C'est derrière. Il se retourne et fait face à une jeune damoiselle aux tresses brunes. Elle déboule, pelle à la main, dans un croisement qui mène à une autre ruelle. Il la laisse s'échapper, mais elle revient avec un visage agacé qui s'illustre par son intonation :

— Bon ! Tu viens ? Crois pas qu'ils sont seuls, leurs copains vont rappliquer !

Encore embarqué malgré lui ? Elle est jeune, c'est ce qui fait la différence avec les autres. Les adultes, il n'avait plus confiance. C'est la seconde personne après Ayna qui n'a sûrement pas plus d'une dizaine d'années. Il ne réfléchit plus, fatigué par la débauche d'énergie et décide de la suivre.

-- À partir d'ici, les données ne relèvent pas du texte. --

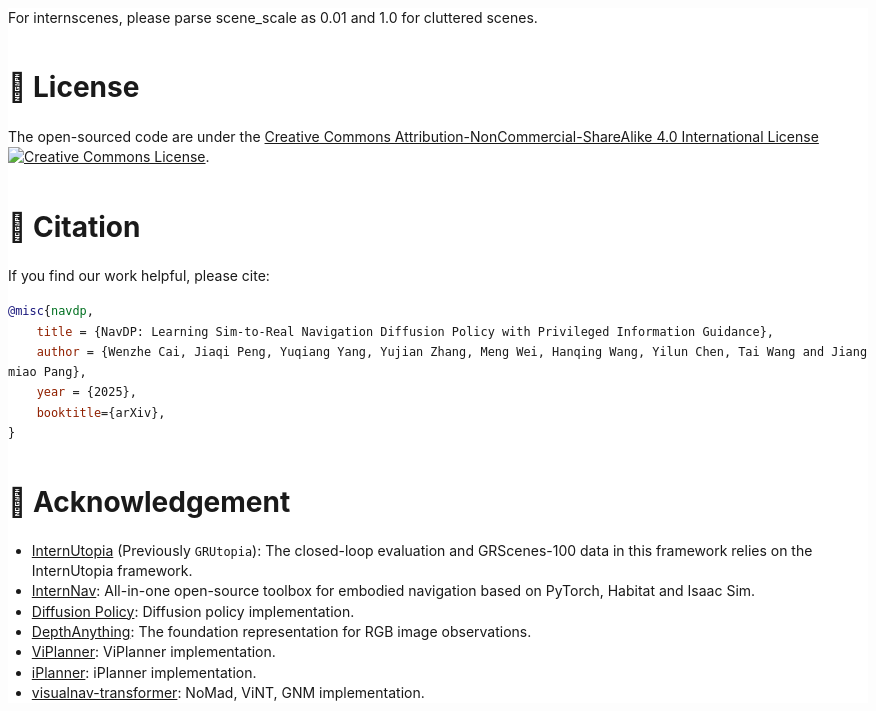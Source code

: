 For internscenes, please parse scene_scale as 0.01 and 1.0 for cluttered scenes.

# 📄 License 
The open-sourced code are under the <a rel="license" href="http://creativecommons.org/licenses/by-nc-sa/4.0/">Creative Commons Attribution-NonCommercial-ShareAlike 4.0 International License </a><a rel="license" href="http://creativecommons.org/licenses/by-nc-sa/4.0/"><img alt="Creative Commons License" style="border-width:0" src="https://i.creativecommons.org/l/by-nc-sa/4.0/80x15.png" /></a>.


# 🔗 Citation

If you find our work helpful, please cite:
```bibtex
@misc{navdp,
    title = {NavDP: Learning Sim-to-Real Navigation Diffusion Policy with Privileged Information Guidance},
    author = {Wenzhe Cai, Jiaqi Peng, Yuqiang Yang, Yujian Zhang, Meng Wei, Hanqing Wang, Yilun Chen, Tai Wang and Jiangmiao Pang},
    year = {2025},
    booktitle={arXiv},
}
```

# 👏 Acknowledgement
- [InternUtopia](https://github.com/InternRobotics/InternUtopia) (Previously `GRUtopia`): The closed-loop evaluation and GRScenes-100 data in this framework relies on the InternUtopia framework.
- [InternNav](https://github.com/InternRobotics/InternNav): All-in-one open-source toolbox for embodied navigation based on PyTorch, Habitat and Isaac Sim.
- [Diffusion Policy](https://github.com/real-stanford/diffusion_policy): Diffusion policy implementation.
- [DepthAnything](https://github.com/DepthAnything/Depth-Anything-V2): The foundation representation for RGB image observations.
- [ViPlanner](https://github.com/leggedrobotics/viplanner): ViPlanner implementation.
- [iPlanner](https://github.com/leggedrobotics/iPlanner): iPlanner implementation.
- [visualnav-transformer](https://github.com/robodhruv/visualnav-transformer): NoMad, ViNT, GNM implementation.
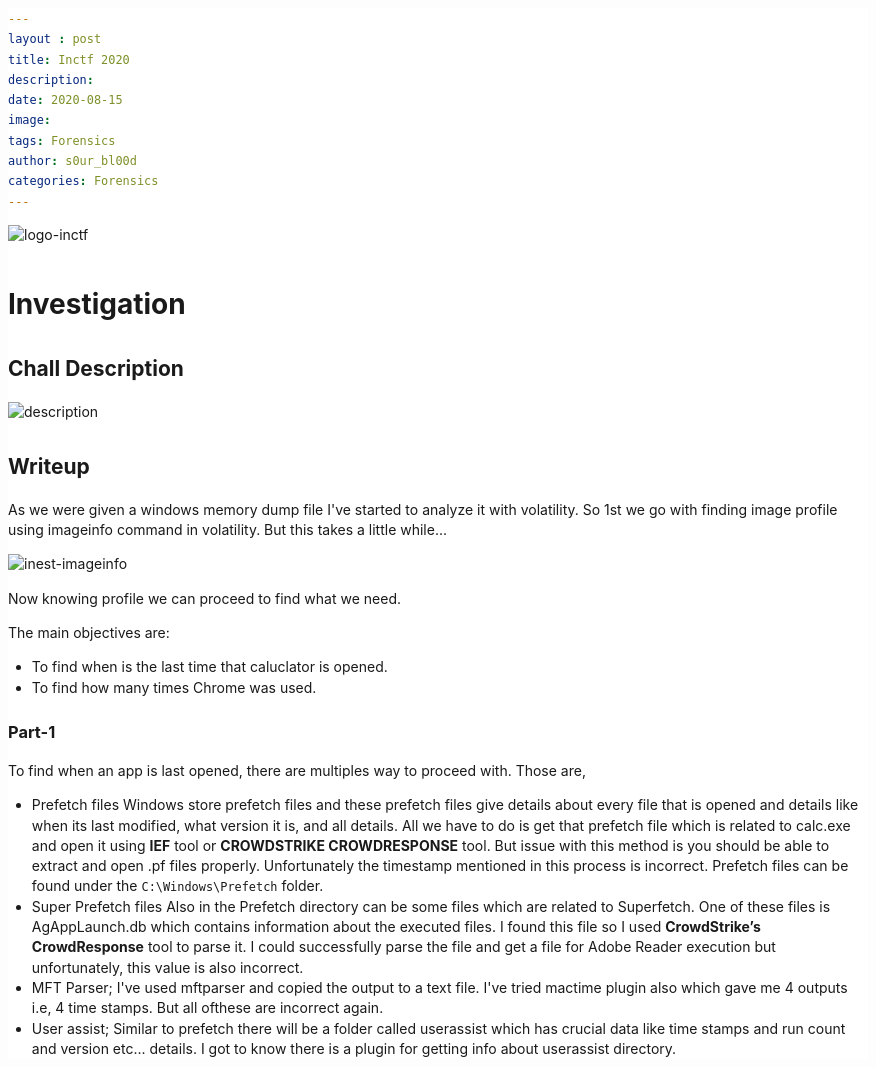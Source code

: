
 ```yaml
---
layout : post
title: Inctf 2020
description: 
date: 2020-08-15
image:
tags: Forensics
author: s0ur_bl00d
categories: Forensics
---
```


![logo-inctf](https://user-images.githubusercontent.com/47820151/91744379-0a359080-ebd7-11ea-846b-59dbbb9bff59.jpg)

# Investigation

## Chall Description

![description](https://user-images.githubusercontent.com/47820151/91742132-61d1fd00-ebd3-11ea-965f-35593831d477.png)

## Writeup

As we were given a windows memory dump file I've started to analyze it with volatility.
So 1st we go with finding image profile using imageinfo command in volatility.
But this takes a little while...

![inest-imageinfo](https://user-images.githubusercontent.com/47820151/91742170-731b0980-ebd3-11ea-98c9-774cf57cf48c.png)

Now knowing profile we can proceed to find what we need.

The main objectives are:
- To find when is the last time that caluclator is opened.
- To find how many times Chrome was used.

### Part-1

To find when an app is last opened, there are multiples way to proceed with. Those are,
- Prefetch files
  Windows store prefetch files and these prefetch files give details about every file that is opened and details like when its last modified, what version it is, and all details.
  All we have to do is get that prefetch file which is related to calc.exe and open it using **IEF** tool or **CROWDSTRIKE CROWDRESPONSE** tool.
  But issue with this method is you should be able to extract and open .pf files properly. Unfortunately the timestamp mentioned in this process is incorrect.
  Prefetch files can be found under the `C:\Windows\Prefetch` folder.
- Super Prefetch files
  Also in the Prefetch directory can be some files which are related to Superfetch. One of these files is AgAppLaunch.db which contains information about the       executed files. I found this file so I used **CrowdStrike’s CrowdResponse** tool to parse it. I could successfully parse the file and get a file for Adobe Reader execution but unfortunately, this value is also incorrect.
- MFT Parser;
  I've used mftparser and copied the output to a text file. I've tried mactime plugin also which gave me 4 outputs i.e, 4 time stamps. But all ofthese are incorrect again.
-  User assist;
  Similar to prefetch there will be a folder called userassist which has crucial data like time stamps and run count and version etc... details. I got to know there is a plugin for getting info about userassist directory.
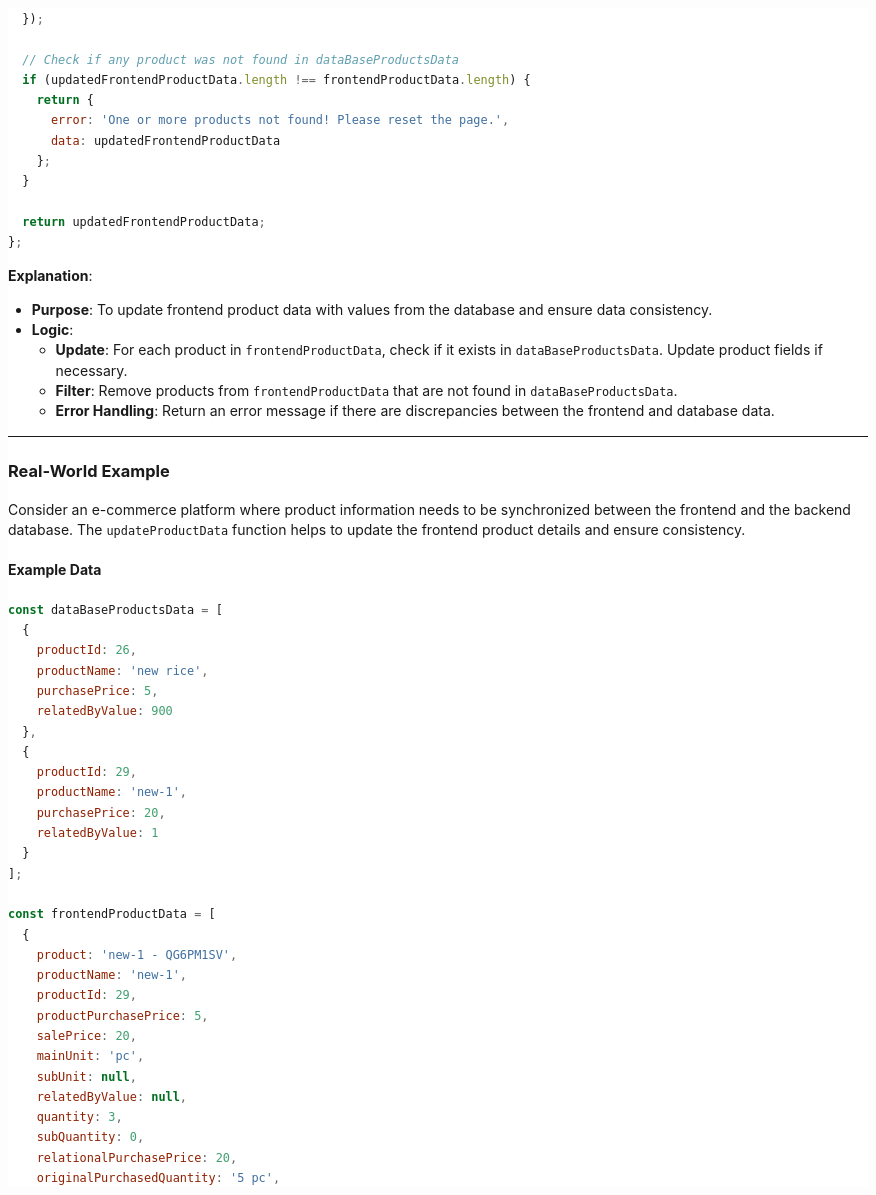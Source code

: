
 ```javascript
  });

  // Check if any product was not found in dataBaseProductsData
  if (updatedFrontendProductData.length !== frontendProductData.length) {
    return {
      error: 'One or more products not found! Please reset the page.',
      data: updatedFrontendProductData
    };
  }

  return updatedFrontendProductData;
};
```

**Explanation**:
- **Purpose**: To update frontend product data with values from the database and ensure data consistency.
- **Logic**:
  - **Update**: For each product in `frontendProductData`, check if it exists in `dataBaseProductsData`. Update product fields if necessary.
  - **Filter**: Remove products from `frontendProductData` that are not found in `dataBaseProductsData`.
  - **Error Handling**: Return an error message if there are discrepancies between the frontend and database data.

---

### Real-World Example

Consider an e-commerce platform where product information needs to be synchronized between the frontend and the backend database. The `updateProductData` function helps to update the frontend product details and ensure consistency.

#### Example Data
```javascript
const dataBaseProductsData = [
  {
    productId: 26,
    productName: 'new rice',
    purchasePrice: 5,
    relatedByValue: 900
  },
  {
    productId: 29,
    productName: 'new-1',
    purchasePrice: 20,
    relatedByValue: 1
  }
];

const frontendProductData = [
  {
    product: 'new-1 - QG6PM1SV',
    productName: 'new-1',
    productId: 29,
    productPurchasePrice: 5,
    salePrice: 20,
    mainUnit: 'pc',
    subUnit: null,
    relatedByValue: null,
    quantity: 3,
    subQuantity: 0,
    relationalPurchasePrice: 20,
    originalPurchasedQuantity: '5 pc',
```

Ils arrivent vers une espèce de plaque d'égout, et elle l'enlève difficilement de son socle. De loin, on ne voit rien. De près, c'est un lieu obscure qui est jonché par une petite échelle. Il la regarde et tape du pied puis s'écrie :

— AH NON, JE RENTRE PAS LÀ-DEDANS.

— Va-t-en alors, j'ai d'autres choses à faire.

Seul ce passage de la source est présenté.